We have been going to Little Farm on the River in Rising Sun, IN for the past few years. The kids really enjoy it. It is almost like an Outbacker rally when we go, I believe there are 6 outbackers that attend, plus a few other families. They have the themed weekends all of October. If you get on the website, turn the volume down, it is a little annoying.

Mike


----------



## col. Sanders crew

joeymac said:


> Hello All:
> We just purchased a 312BH and wanted to do some Halloween camping. We live in Northern KY so we are looking for something 2-3 hrs away from our home.

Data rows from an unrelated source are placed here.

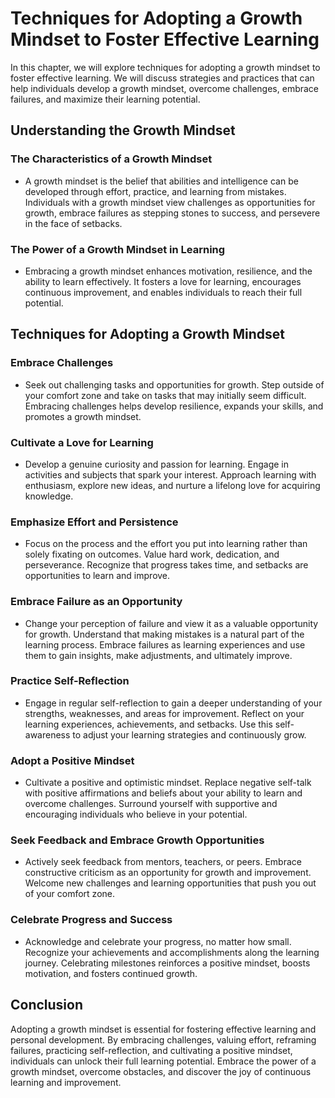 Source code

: Techniques for Adopting a Growth Mindset to Foster Effective Learning
================================================================================

In this chapter, we will explore techniques for adopting a growth mindset to foster effective learning. We will discuss strategies and practices that can help individuals develop a growth mindset, overcome challenges, embrace failures, and maximize their learning potential.

Understanding the Growth Mindset
--------------------------------

### The Characteristics of a Growth Mindset

* A growth mindset is the belief that abilities and intelligence can be developed through effort, practice, and learning from mistakes. Individuals with a growth mindset view challenges as opportunities for growth, embrace failures as stepping stones to success, and persevere in the face of setbacks.

### The Power of a Growth Mindset in Learning

* Embracing a growth mindset enhances motivation, resilience, and the ability to learn effectively. It fosters a love for learning, encourages continuous improvement, and enables individuals to reach their full potential.

Techniques for Adopting a Growth Mindset
----------------------------------------

### Embrace Challenges

* Seek out challenging tasks and opportunities for growth. Step outside of your comfort zone and take on tasks that may initially seem difficult. Embracing challenges helps develop resilience, expands your skills, and promotes a growth mindset.

### Cultivate a Love for Learning

* Develop a genuine curiosity and passion for learning. Engage in activities and subjects that spark your interest. Approach learning with enthusiasm, explore new ideas, and nurture a lifelong love for acquiring knowledge.

### Emphasize Effort and Persistence

* Focus on the process and the effort you put into learning rather than solely fixating on outcomes. Value hard work, dedication, and perseverance. Recognize that progress takes time, and setbacks are opportunities to learn and improve.

### Embrace Failure as an Opportunity

* Change your perception of failure and view it as a valuable opportunity for growth. Understand that making mistakes is a natural part of the learning process. Embrace failures as learning experiences and use them to gain insights, make adjustments, and ultimately improve.

### Practice Self-Reflection

* Engage in regular self-reflection to gain a deeper understanding of your strengths, weaknesses, and areas for improvement. Reflect on your learning experiences, achievements, and setbacks. Use this self-awareness to adjust your learning strategies and continuously grow.

### Adopt a Positive Mindset

* Cultivate a positive and optimistic mindset. Replace negative self-talk with positive affirmations and beliefs about your ability to learn and overcome challenges. Surround yourself with supportive and encouraging individuals who believe in your potential.

### Seek Feedback and Embrace Growth Opportunities

* Actively seek feedback from mentors, teachers, or peers. Embrace constructive criticism as an opportunity for growth and improvement. Welcome new challenges and learning opportunities that push you out of your comfort zone.

### Celebrate Progress and Success

* Acknowledge and celebrate your progress, no matter how small. Recognize your achievements and accomplishments along the learning journey. Celebrating milestones reinforces a positive mindset, boosts motivation, and fosters continued growth.

Conclusion
----------

Adopting a growth mindset is essential for fostering effective learning and personal development. By embracing challenges, valuing effort, reframing failures, practicing self-reflection, and cultivating a positive mindset, individuals can unlock their full learning potential. Embrace the power of a growth mindset, overcome obstacles, and discover the joy of continuous learning and improvement.
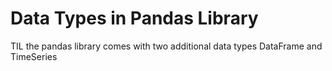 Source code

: # Data Types in Pandas Library

TIL the pandas library comes with two additional data types DataFrame and TimeSeries
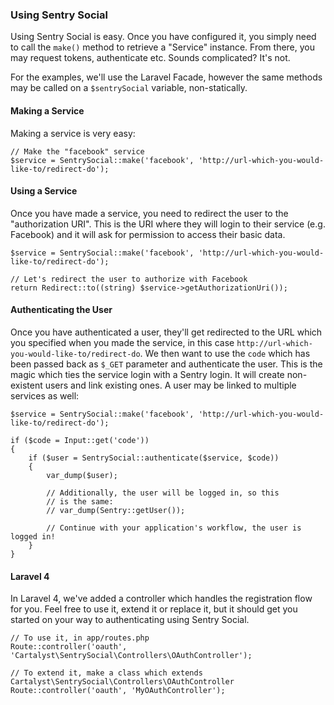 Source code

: ### Using Sentry Social

Using Sentry Social is easy. Once you have configured it, you simply need to call the `make()` method to retrieve a "Service" instance. From there, you may request tokens, authenticate etc. Sounds complicated? It's not.

For the examples, we'll use the Laravel Facade, however the same methods may be called on a `$sentrySocial` variable, non-statically.

#### Making a Service

Making a service is very easy:

	// Make the "facebook" service
	$service = SentrySocial::make('facebook', 'http://url-which-you-would-like-to/redirect-do');

#### Using a Service

Once you have made a service, you need to redirect the user to the "authorization URI". This is the URI where they will login to their service (e.g. Facebook) and it will ask for permission to access their basic data.

	$service = SentrySocial::make('facebook', 'http://url-which-you-would-like-to/redirect-do');

	// Let's redirect the user to authorize with Facebook
	return Redirect::to((string) $service->getAuthorizationUri());
	
#### Authenticating the User

Once you have authenticated a user, they'll get redirected to the URL which you specified when you made the service, in this case `http://url-which-you-would-like-to/redirect-do`. We then want to use the `code` which has been passed back as `$_GET` parameter and authenticate the user. This is the magic which ties the service login with a Sentry login. It will create non-existent users and link existing ones. A user may be linked to multiple services as well:

	$service = SentrySocial::make('facebook', 'http://url-which-you-would-like-to/redirect-do');
	
	if ($code = Input::get('code'))
	{
		if ($user = SentrySocial::authenticate($service, $code))
		{
			var_dump($user);
			
			// Additionally, the user will be logged in, so this
			// is the same:
			// var_dump(Sentry::getUser());
			
			// Continue with your application's workflow, the user is logged in!
		}
	}

#### Laravel 4

In Laravel 4, we've added a controller which handles the registration flow for you. Feel free to use it, extend it or replace it, but it should get you started on your way to authenticating using Sentry Social.

	// To use it, in app/routes.php
	Route::controller('oauth', 'Cartalyst\SentrySocial\Controllers\OAuthController');
	
	// To extend it, make a class which extends Cartalyst\SentrySocial\Controllers\OAuthController
	Route::controller('oauth', 'MyOAuthController');
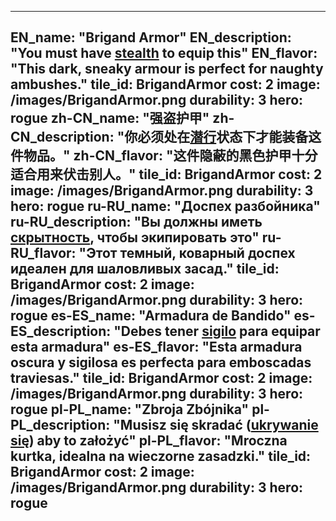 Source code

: ---

EN_name: "Brigand Armor"
EN_description: "You must have <u>stealth</u> to equip this"
EN_flavor: "This dark, sneaky armour is perfect for naughty ambushes."
tile_id: BrigandArmor
cost: 2
image: /images/BrigandArmor.png
durability: 3
hero: rogue
zh-CN_name: "强盗护甲"
zh-CN_description: "你必须处在<u>潜行</u>状态下才能装备这件物品。"
zh-CN_flavor: "这件隐蔽的黑色护甲十分适合用来伏击别人。"
tile_id: BrigandArmor
cost: 2
image: /images/BrigandArmor.png
durability: 3
hero: rogue
ru-RU_name: "Доспех разбойника"
ru-RU_description: "Вы должны иметь <u>скрытность</u>, чтобы экипировать это"
ru-RU_flavor: "Этот темный, коварный доспех идеален для шаловливых засад."
tile_id: BrigandArmor
cost: 2
image: /images/BrigandArmor.png
durability: 3
hero: rogue
es-ES_name: "Armadura de Bandido"
es-ES_description: "Debes tener <u>sigilo</u> para equipar esta armadura"
es-ES_flavor: "Esta armadura oscura y sigilosa es perfecta para emboscadas traviesas."
tile_id: BrigandArmor
cost: 2
image: /images/BrigandArmor.png
durability: 3
hero: rogue
pl-PL_name: "Zbroja Zbójnika"
pl-PL_description: "Musisz się skradać (<u>ukrywanie się</u>) aby to założyć"
pl-PL_flavor: "Mroczna kurtka, idealna na wieczorne zasadzki."
tile_id: BrigandArmor
cost: 2
image: /images/BrigandArmor.png
durability: 3
hero: rogue
--- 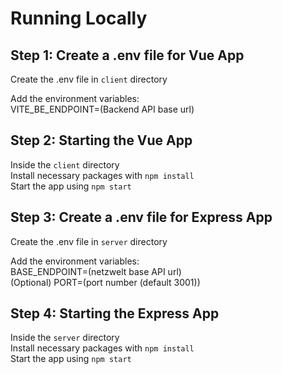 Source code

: # Running Locally

## Step 1: Create a .env file for Vue App
Create the .env file in `client` directory

Add the environment variables:\
VITE_BE_ENDPOINT=(Backend API base url)

## Step 2: Starting the Vue App
Inside the `client` directory\
Install necessary packages with `npm install`\
Start the app using `npm start`

## Step 3: Create a .env file for Express App
Create the .env file in `server` directory

Add the environment variables: \
BASE_ENDPOINT=(netzwelt base API url) \
(Optional) PORT=(port number (default 3001))

## Step 4: Starting the Express App
Inside the `server` directory\
Install necessary packages with `npm install`\
Start the app using `npm start`
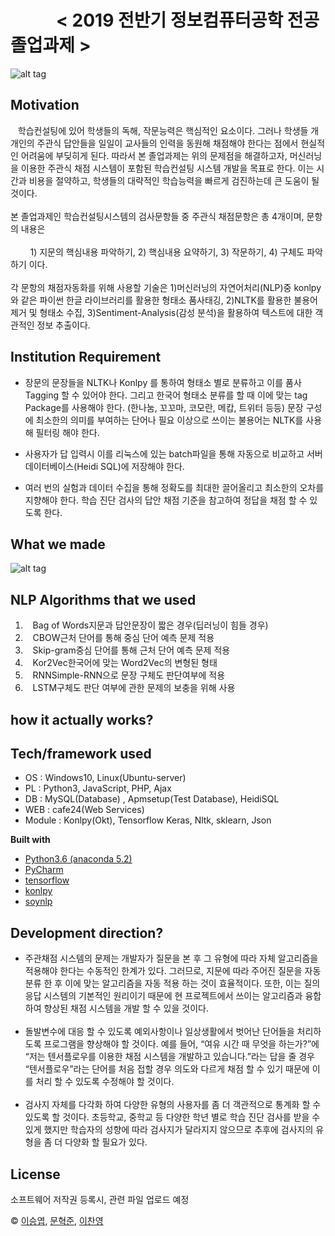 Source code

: #  

# &nbsp;&nbsp;&nbsp;&nbsp;&nbsp;&nbsp;&nbsp;&nbsp;&nbsp;&nbsp; < 2019 전반기 정보컴퓨터공학 전공 졸업과제 > 


![alt tag](https://raw.githubusercontent.com/Seungyeup/graduation-project/master/home/share/img/sub/0101_img01.jpg)

## Motivation
&nbsp;&nbsp; 학습컨설팅에 있어 학생들의 독해, 작문능력은 핵심적인 요소이다. 그러나 학생들 개개인의 주관식 답안들을 일일이 교사들의 인력을 동원해 채점해야 한다는 점에서 현실적인 어려움에 부딪히게 된다. 따라서 본 졸업과제는 위의 문제점을 해결하고자, 머신러닝을 이용한 주관식 채점 시스템이 포함된 학습컨설팅 시스템 개발을 목표로 한다. 이는 시간과 비용을 절약하고, 학생들의 대략적인 학습능력을 빠르게 검진하는데 큰 도움이 될 것이다.<br><br>
본 졸업과제인 학습컨설팅시스템의 검사문항들 중 주관식 채점문항은 총 4개이며, 문항의 내용은 <br><br>&nbsp;&nbsp;&nbsp;&nbsp;&nbsp;&nbsp;&nbsp;&nbsp;1) 지문의 핵심내용 파악하기, 2) 핵심내용 요약하기, 3) 작문하기, 4) 구체도 파악하기 이다.<br><br>
각 문항의 채점자동화를 위해 사용할 기술은 1)머신러닝의 자연어처리(NLP)중 konlpy와 같은 파이썬 한글 라이브러리를 활용한 형태소 품사태깅, 2)NLTK를 활용한 불용어제거 및 형태소 수집, 3)Sentiment-Analysis(감성 분석)을 활용하여 텍스트에 대한 객관적인 정보 추출이다.

## Institution Requirement
- 장문의 문장들을 NLTK나 Konlpy 를 통하여 형태소 별로 분류하고 이를 품사 Tagging 할 수 있어야 한다. 그리고 한국어 형태소 분류를 할 때 이에 맞는 tag Package를 사용해야 한다. (한나눔, 꼬꼬마, 코모란, 메캅, 트위터 등등) 문장 구성에 최소한의 의미를 부여하는 단어나 필요 이상으로 쓰이는 불용어는 NLTK를 사용해 필터링 해야 한다.<br>

 - 사용자가 답 입력시 이를 리눅스에 있는 batch파일을 통해 자동으로 비교하고 서버 데이터베이스(Heidi SQL)에 저장해야 한다.<br>
 - 여러 번의 실험과 데이터 수집을 통해 정확도를 최대한 끌어올리고 최소한의 오차를 지향해야 한다. 학습 진단 검사의 답안 채점 기준을 참고하여 정답을 채점 할 수 있도록 한다.


## What we made
![alt tag](https://raw.githubusercontent.com/Seungyeup/graduation-project/master/home/share/img/sub/포스터.jpg)

## NLP Algorithms that we used
1. &nbsp;&nbsp;&nbsp;Bag of Words지문과 답안문장이 짧은 경우(딥러닝이 힘들 경우)
2. &nbsp;&nbsp;&nbsp;CBOW근처 단어를 통해 중심 단어 예측 문제 적용
3. &nbsp;&nbsp;&nbsp;Skip-gram중심 단어를 통해 근처 단어 예측 문제 적용
4. &nbsp;&nbsp;&nbsp;Kor2Vec한국어에 맞는 Word2Vec의 변형된 형태
5. &nbsp;&nbsp;&nbsp;RNNSimple-RNN으로 문장 구체도 판단여부에 적용
6. &nbsp;&nbsp;&nbsp;LSTM구체도 판단 여부에 관한 문제의 보충을 위해 사용

## how it actually works?

## Tech/framework used
  - OS : Windows10, Linux(Ubuntu-server)
  - PL : Python3, JavaScript, PHP, Ajax
  - DB : MySQL(Database) , Apmsetup(Test Database), HeidiSQL
  - WEB : cafe24(Web Services)
  - Module : Konlpy(Okt), Tensorflow Keras, Nltk, sklearn, Json
  
<b>Built with</b>
- [Python3.6 (anaconda 5.2)](https://www.anaconda.com/)
- [PyCharm](https://www.jetbrains.com/pycharm/)
- [tensorflow](https://www.tensorflow.org/)
- [konlpy](https://konlpy-ko.readthedocs.io/ko/v0.4.3/)
- [soynlp](https://github.com/lovit/soynlp)

## Development direction?
- 주관채점 시스템의 문제는 개발자가 질문을 본 후 그 유형에 따라 자체 알고리즘을 적용해야 한다는 수동적인 한계가 있다. 그러므로, 지문에 따라 주어진 질문을 자동 분류 한 후 이에 맞는 알고리즘을  자동 적용 하는 것이 효율적이다. 또한, 이는 질의응답 시스템의 기본적인 원리이기 때문에 현 프로젝트에서 쓰이는 알고리즘과 융합하여 향상된 채점 시스템을 개발 할 수 있을 것이다.<br><br>
- 돌발변수에 대응 할 수 있도록 예외사항이나 일상생활에서 벗어난 단어들을 처리하도록 프로그램을 향상해야 할 것이다. 예를 들어, “여유 시간 때 무엇을 하는가?”에 “저는 텐서플로우를 이용한 채점 시스템을 개발하고 있습니다.”라는 답을 줄 경우 “텐서플로우”라는 단어를 처음 접할 경우 의도와 다르게 채점 할 수 있기 때문에 이를 처리 할 수 있도록 수정해야 할 것이다.<br><br>
- 검사지 자체를 다각화 하여 다양한 유형의 사용자를 좀 더 객관적으로 통계화 할 수 있도록 할 것이다. 초등학교, 중학교 등 다양한 학년 별로 학습 진단 검사를 받을 수 있게 했지만 학습자의 성향에 따라 검사지가 달라지지 않으므로 추후에 검사지의 유형을 좀 더 다양화 할 필요가 있다.	

## License
소프트웨어 저작권 등록시, 관련 파일 업로드 예정

 © [이승엽](https://github.com/Seungyeup), [문혁준](https://github.com/mhj6972), [이찬영](https://github.com/cammm988)
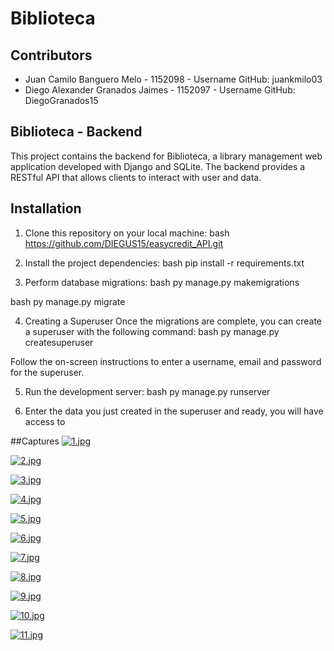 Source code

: # Biblioteca

## Contributors

- Juan Camilo Banguero Melo - 1152098 - Username GitHub: juankmilo03
- Diego Alexander Granados Jaimes - 1152097 - Username GitHub: DiegoGranados15

## Biblioteca - Backend

This project contains the backend for Biblioteca, a library management web application developed with Django and SQLite. The backend provides a RESTful API that allows clients to interact with user and data.

## Installation

1. Clone this repository on your local machine:
bash
https://github.com/DIEGUS15/easycredit_API.git


2. Install the project dependencies:
bash
pip install -r requirements.txt

3. Perform database migrations:
bash
py manage.py makemigrations

bash
py manage.py migrate

4. Creating a Superuser
Once the migrations are complete, you can create a superuser with the following command:
bash
py manage.py createsuperuser

Follow the on-screen instructions to enter a username, email and password for the superuser.

5. Run the development server:
bash
py manage.py runserver

6. Enter the data you just created in the superuser and ready, you will have access to


##Captures
[![1.jpg](https://i.postimg.cc/kXFxnnpf/1.jpg)](https://postimg.cc/XpqZL03C)

[![2.jpg](https://i.postimg.cc/RVMWLwgL/2.jpg)](https://postimg.cc/PNRftvsC)

[![3.jpg](https://i.postimg.cc/66HXFR90/3.jpg)](https://postimg.cc/MXjNQnfM)

[![4.jpg](https://i.postimg.cc/wMFLQ2Jn/4.jpg)](https://postimg.cc/CnBRFjc4)

[![5.jpg](https://i.postimg.cc/vBtVGhPD/5.jpg)](https://postimg.cc/ygWdPmCz)

[![6.jpg](https://i.postimg.cc/jjr2CNnf/6.jpg)](https://postimg.cc/212rK1wj)

[![7.jpg](https://i.postimg.cc/BbyQ31GX/7.jpg)](https://postimg.cc/dZ2Km33Y)

[![8.jpg](https://i.postimg.cc/hGrDjYBF/8.jpg)](https://postimg.cc/LqJKQN5v)

[![9.jpg](https://i.postimg.cc/QtYjgWC0/9.jpg)](https://postimg.cc/Q95LhCpT)

[![10.jpg](https://i.postimg.cc/3NP7V5gG/10.jpg)](https://postimg.cc/XBcTBP1N)

[![11.jpg](https://i.postimg.cc/HsyT5ng9/11.jpg)](https://postimg.cc/3d3MQKWk)
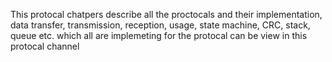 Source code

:This protocal chatpers describe all the proctocals and their implementation, data transfer, transmission, reception, usage, state machine, CRC, stack, queue etc. which all are implemeting for the protocal can be view in this protocal channel

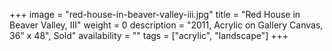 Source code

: +++
image = "red-house-in-beaver-valley-iii.jpg"
title = "Red House in Beaver Valley, III"
weight = 0
description = "2011, Acrylic on Gallery Canvas, 36\" x 48\", Sold"
availability = ""
tags = ["acrylic", "landscape"]
+++
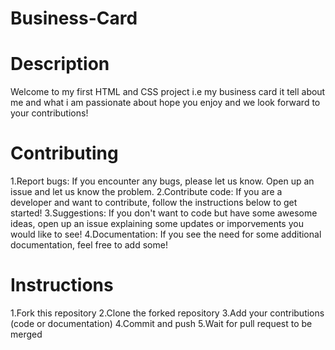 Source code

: # Business-Card
# Description
Welcome to my first HTML and CSS project i.e my business card it tell about me and what i am passionate about hope you enjoy and we look forward to your contributions!
# Contributing
1.Report bugs: If you encounter any bugs, please let us know. Open up an issue and let us know the problem.
2.Contribute code: If you are a developer and want to contribute, follow the instructions below to get started!
3.Suggestions: If you don't want to code but have some awesome ideas, open up an issue explaining some updates or imporvements you would like to see!
4.Documentation: If you see the need for some additional documentation, feel free to add some!
# Instructions
1.Fork this repository
2.Clone the forked repository
3.Add your contributions (code or documentation)
4.Commit and push
5.Wait for pull request to be merged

We have two young kids, so we need something kid friendly.
> Any suggestions ? We looked at Holiday World in IN, but they apparently book up a year in advance.
> Thanks again !


 Barren River Lake State Park south of Glasgow, Ky has a "Spookout Camping Weekend" every year in October. So much fun, check out the website for Ky State Parks, link to Barren River . Lots of fun the entire weekend, kids go trick or treating, campsite decoration contests, ( which we won First Place last year! Yay !), costume contests and games, etc. Great fun, we try to go every year ! Still may have some sites open.


----------



## OutbackPM

joeymac said:


> Hello All:
> We just purchased a 312BH and wanted to do some Halloween camping. We live in Northern KY so we are looking for something 2-3 hrs away from our home. We have two young kids, so we need something kid friendly.
> Any suggestions ? We looked at Holiday World in IN, but they apparently book up a year in advance.
> Thanks again !


 We have camped in East Fork off of Ohio32 (Just past Holman motors). Its a state park and we have found that they do the trick or treating before it gets dark for safety but our kids have not liked that. The best place we have found is Winton Woods just to the northern end of Cincinnati. This is a Hamilton County ground and has a tradition for some really impresive camp sites. The draw back is you have to enter a lotery drawing for 4 weekends in the month. If you get it they do the trick or treat after dark on the saturday. I think the entry closing is coming up so they can send out the alocations.

Here's alink to get you started for Winton Woods

http://greatparks.org/rec_camping/wwcamp.htm


----------



## joeymac

We are headed to Lake Rudolph in Santa Claus, IN. We are so excited; we got in on a last minute cancellation. 
We are checking in on Oct. 8 and checking out on Oct. 11. 
Is anyone from the forum gonna be there?
Thanks everyone for your input ! Have a great halloween....


----------



## rsm7

Headed to Mohican Wilderness Campground for the "River of Fire Festival" this weekend. Trick or treat, costume judging, campsite judging, pumpkin carving, bonfire, ghost stories, hayride, and a craft session for the kids where they make and decorate a small boat to be set on fire and floated down the river on Sat night, hence the "River of Fire". This is an excellent campground on the Mohican River with huge campsites if anyone is interested. Very big and sort of rustic, kinda state park sort of feel. About 9 miles down Wally Rd where the blacktop ends. The river washed out the road a couple years back and the last half mile is gravel. With all this rain it could be muddy but Fri, Sat, and Sun are going to be Sunny and 70's, looking like an awesome weekend.


----------



## psychodad

rsm7 said:


> Headed to Mohican Wilderness Campground for the "River of Fire Festival" this weekend. Trick or treat, costume judging, campsite judging, pumpkin carving, bonfire, ghost stories, hayride, and a craft session for the kids where they make and decorate a small boat to be set on fire and floated down the river on Sat night, hence the "River of Fire". This is an excellent campground on the Mohican River with huge campsites if anyone is interested. Very big and sort of rustic, kinda state park sort of feel. About 9 miles down Wally Rd where the blacktop ends. The river washed out the road a couple years back and the last half mile is gravel. With all this rain it could be muddy but Fri, Sat, and Sun are going to be Sunny and 70's, looking like an awesome weekend.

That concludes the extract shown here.